Look for "### 数组中重复的数字" in the records below, then copy that line and every line after it, exactly and with nothing added.

→ **Entries taken from a collection**
┄┄┄┄┄┄┄┄┄┄

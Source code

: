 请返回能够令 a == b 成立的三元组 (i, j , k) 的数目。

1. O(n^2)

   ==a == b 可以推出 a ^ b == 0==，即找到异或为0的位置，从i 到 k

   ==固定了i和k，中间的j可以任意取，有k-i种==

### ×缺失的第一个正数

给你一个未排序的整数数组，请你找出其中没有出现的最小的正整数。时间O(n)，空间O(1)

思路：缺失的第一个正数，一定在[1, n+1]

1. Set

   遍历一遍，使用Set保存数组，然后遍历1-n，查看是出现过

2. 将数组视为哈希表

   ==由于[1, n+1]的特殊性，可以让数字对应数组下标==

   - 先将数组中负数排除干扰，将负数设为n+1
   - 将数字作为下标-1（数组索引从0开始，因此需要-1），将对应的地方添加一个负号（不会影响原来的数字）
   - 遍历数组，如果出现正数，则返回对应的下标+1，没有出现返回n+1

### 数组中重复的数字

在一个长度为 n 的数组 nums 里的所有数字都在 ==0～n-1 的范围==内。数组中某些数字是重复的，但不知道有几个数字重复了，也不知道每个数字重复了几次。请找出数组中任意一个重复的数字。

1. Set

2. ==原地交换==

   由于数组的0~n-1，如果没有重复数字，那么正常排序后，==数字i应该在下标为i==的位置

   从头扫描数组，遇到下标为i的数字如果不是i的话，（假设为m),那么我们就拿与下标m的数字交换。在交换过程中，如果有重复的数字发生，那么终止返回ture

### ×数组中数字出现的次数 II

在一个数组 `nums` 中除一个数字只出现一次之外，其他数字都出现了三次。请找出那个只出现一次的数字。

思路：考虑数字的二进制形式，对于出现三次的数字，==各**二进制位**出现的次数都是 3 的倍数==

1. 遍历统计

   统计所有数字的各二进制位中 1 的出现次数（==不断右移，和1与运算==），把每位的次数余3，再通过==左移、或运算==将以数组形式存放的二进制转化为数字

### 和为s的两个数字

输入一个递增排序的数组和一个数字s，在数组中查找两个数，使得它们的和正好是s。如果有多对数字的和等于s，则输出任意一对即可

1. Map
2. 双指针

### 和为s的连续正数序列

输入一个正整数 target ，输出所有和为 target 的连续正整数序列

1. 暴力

┄┄┄┄┄┄┄┄┄┄

→ **Written solution**
### 数组中重复的数字

在一个长度为 n 的数组 nums 里的所有数字都在 ==0～n-1 的范围==内。数组中某些数字是重复的，但不知道有几个数字重复了，也不知道每个数字重复了几次。请找出数组中任意一个重复的数字。

1. Set

2. ==原地交换==

   由于数组的0~n-1，如果没有重复数字，那么正常排序后，==数字i应该在下标为i==的位置

   从头扫描数组，遇到下标为i的数字如果不是i的话，（假设为m),那么我们就拿与下标m的数字交换。在交换过程中，如果有重复的数字发生，那么终止返回ture

### ×数组中数字出现的次数 II

在一个数组 `nums` 中除一个数字只出现一次之外，其他数字都出现了三次。请找出那个只出现一次的数字。

思路：考虑数字的二进制形式，对于出现三次的数字，==各**二进制位**出现的次数都是 3 的倍数==

1. 遍历统计

   统计所有数字的各二进制位中 1 的出现次数（==不断右移，和1与运算==），把每位的次数余3，再通过==左移、或运算==将以数组形式存放的二进制转化为数字

### 和为s的两个数字

输入一个递增排序的数组和一个数字s，在数组中查找两个数，使得它们的和正好是s。如果有多对数字的和等于s，则输出任意一对即可

1. Map
2. 双指针

### 和为s的连续正数序列

输入一个正整数 target ，输出所有和为 target 的连续正整数序列

1. 暴力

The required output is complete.